Meet YubiBERT, an open source fintech desi language model
NLP models have a number of use cases in fintech, such as when a bank wants to automate its chatbot to perform basic banking services, or wants to automate document collection processes with a bot. Yubi decided to create a large language model (LLM) that had the ability to understand 13 Indian languages, and they did all this from scratch, with the idea of giving it away as an open source gift to the rest of the busybodies , the desi fintech industry.
The entire model, called YubiBERTwas built by a single engineer, Swapnil Ashok Jadhavdirector of data science at Yubi.

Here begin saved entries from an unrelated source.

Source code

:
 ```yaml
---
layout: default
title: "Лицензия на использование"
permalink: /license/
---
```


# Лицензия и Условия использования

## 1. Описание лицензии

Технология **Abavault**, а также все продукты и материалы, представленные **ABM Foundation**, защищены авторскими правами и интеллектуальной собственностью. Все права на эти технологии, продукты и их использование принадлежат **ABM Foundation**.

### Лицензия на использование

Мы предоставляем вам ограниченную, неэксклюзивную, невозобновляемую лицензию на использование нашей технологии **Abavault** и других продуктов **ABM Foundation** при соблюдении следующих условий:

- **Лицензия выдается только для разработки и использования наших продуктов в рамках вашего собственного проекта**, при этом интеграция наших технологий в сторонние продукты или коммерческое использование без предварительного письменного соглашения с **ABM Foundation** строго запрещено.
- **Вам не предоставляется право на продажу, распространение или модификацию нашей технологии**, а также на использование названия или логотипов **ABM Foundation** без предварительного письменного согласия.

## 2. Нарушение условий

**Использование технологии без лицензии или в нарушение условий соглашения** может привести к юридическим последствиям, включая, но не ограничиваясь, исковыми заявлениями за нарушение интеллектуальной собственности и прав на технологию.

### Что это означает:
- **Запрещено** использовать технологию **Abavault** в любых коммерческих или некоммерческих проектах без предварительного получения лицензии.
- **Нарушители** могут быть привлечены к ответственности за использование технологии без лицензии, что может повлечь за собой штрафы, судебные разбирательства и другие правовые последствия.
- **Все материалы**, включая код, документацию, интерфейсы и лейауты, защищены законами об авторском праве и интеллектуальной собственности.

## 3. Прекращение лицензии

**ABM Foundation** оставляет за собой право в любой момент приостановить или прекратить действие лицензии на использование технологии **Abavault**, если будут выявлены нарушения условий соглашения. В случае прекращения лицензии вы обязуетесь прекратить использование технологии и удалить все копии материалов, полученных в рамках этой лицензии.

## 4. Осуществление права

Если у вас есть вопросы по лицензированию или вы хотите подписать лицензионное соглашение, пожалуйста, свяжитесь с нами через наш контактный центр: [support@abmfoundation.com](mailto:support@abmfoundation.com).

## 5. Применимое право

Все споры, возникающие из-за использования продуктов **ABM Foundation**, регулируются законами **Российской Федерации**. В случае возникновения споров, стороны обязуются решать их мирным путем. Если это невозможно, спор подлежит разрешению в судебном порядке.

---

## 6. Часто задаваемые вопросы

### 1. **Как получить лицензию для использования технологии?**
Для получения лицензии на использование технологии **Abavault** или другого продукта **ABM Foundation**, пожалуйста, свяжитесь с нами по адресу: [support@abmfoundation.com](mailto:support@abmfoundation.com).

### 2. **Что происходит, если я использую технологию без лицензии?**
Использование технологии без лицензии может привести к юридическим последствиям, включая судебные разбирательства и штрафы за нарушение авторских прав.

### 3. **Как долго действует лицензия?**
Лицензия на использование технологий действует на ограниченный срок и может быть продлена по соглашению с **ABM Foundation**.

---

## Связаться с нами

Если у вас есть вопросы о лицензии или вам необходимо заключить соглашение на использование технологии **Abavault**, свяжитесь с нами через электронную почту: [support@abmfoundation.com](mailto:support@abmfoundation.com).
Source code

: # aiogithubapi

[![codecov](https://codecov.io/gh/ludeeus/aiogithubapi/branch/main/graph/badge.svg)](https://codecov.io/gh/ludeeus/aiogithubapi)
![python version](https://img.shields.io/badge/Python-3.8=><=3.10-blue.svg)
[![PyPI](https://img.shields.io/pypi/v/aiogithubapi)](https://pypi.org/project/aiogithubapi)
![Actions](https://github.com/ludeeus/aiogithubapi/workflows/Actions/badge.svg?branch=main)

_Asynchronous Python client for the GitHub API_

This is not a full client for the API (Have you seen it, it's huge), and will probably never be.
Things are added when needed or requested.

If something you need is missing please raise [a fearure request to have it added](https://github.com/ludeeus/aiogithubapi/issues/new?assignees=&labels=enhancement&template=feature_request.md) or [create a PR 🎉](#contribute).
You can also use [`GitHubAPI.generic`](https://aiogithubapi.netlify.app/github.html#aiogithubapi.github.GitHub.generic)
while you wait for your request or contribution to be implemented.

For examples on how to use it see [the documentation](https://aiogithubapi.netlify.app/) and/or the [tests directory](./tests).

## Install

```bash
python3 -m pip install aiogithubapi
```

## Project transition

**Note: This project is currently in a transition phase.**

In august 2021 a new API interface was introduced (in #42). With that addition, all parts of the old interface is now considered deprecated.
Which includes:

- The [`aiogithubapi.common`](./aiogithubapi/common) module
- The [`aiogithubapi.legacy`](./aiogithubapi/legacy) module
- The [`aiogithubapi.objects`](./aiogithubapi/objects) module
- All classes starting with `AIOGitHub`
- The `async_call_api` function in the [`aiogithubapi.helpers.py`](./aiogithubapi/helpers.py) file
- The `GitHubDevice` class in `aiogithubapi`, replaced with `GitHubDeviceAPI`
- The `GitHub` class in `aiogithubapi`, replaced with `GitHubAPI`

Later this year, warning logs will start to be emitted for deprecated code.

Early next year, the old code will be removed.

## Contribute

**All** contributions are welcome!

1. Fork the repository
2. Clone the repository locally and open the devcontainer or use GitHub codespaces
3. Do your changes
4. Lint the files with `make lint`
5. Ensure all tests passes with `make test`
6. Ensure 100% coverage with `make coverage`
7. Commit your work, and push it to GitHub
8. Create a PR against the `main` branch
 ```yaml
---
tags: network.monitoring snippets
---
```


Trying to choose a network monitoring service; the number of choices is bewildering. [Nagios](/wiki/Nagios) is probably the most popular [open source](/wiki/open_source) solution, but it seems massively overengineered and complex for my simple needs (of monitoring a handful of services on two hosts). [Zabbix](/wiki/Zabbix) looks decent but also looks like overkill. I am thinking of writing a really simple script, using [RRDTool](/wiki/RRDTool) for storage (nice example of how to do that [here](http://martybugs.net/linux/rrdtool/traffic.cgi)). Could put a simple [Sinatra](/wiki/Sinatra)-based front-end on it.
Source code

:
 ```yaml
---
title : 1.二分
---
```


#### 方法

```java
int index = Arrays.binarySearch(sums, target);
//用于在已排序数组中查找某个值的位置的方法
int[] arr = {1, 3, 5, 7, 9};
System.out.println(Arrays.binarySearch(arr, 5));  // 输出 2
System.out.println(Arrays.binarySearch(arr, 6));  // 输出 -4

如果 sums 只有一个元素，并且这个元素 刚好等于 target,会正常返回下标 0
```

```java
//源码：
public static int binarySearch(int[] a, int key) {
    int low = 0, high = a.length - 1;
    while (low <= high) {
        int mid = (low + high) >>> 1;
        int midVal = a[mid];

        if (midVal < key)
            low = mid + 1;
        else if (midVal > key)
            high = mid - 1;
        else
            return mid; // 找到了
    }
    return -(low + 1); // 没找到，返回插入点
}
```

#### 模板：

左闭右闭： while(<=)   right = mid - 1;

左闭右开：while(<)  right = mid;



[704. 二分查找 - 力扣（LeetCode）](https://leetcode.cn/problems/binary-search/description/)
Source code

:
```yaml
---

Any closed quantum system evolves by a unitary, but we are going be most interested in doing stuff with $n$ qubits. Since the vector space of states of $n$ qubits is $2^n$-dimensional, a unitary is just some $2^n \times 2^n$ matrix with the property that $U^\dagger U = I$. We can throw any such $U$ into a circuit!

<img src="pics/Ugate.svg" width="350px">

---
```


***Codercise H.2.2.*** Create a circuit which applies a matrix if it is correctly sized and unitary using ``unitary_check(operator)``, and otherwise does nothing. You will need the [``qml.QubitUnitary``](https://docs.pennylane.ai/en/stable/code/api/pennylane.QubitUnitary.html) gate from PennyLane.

Jadhav says collecting enough raw data to train the language model was one of the most difficult parts of the project. He had to scrape data from the web for a month to get around 300 GB of data. This was then cleared up to around 220 GB. The biggest chunk of data, says Swapnil, came from news websites. “We recognized several sites with different languages plus English, we scraped all those sites that were fintech related. We brought in conversations that happen in the comments section under the news where people generally talk or complain. We also included Wikipedia because we also wanted to cover words which is known to everyone, he says.
Jadhav says the code uses the NLP architecture RoBERTa, which was trained by Facebook two years ago. But they minimized the model to suit Yubi’s needs.
“We don’t work for any other domains. So we found that we don’t need such a big model. We also wanted to run this model faster on CPU servers because GPU costs are very high. In the end, our model was a third or a quarter of the model Facebook created.”
Mathangi Sri, chief data officer at Yubi, says language detection was one of the core problems they were trying to solve. “Indians can start speaking English, go to Hindi and come back to English, so language recognition is very important. And YubiBERT does it excellently, she says.
Google and a couple of others, Sri says, have pretty good language modeling packages that do a decent job of language detection, but YubiBERT beats them all.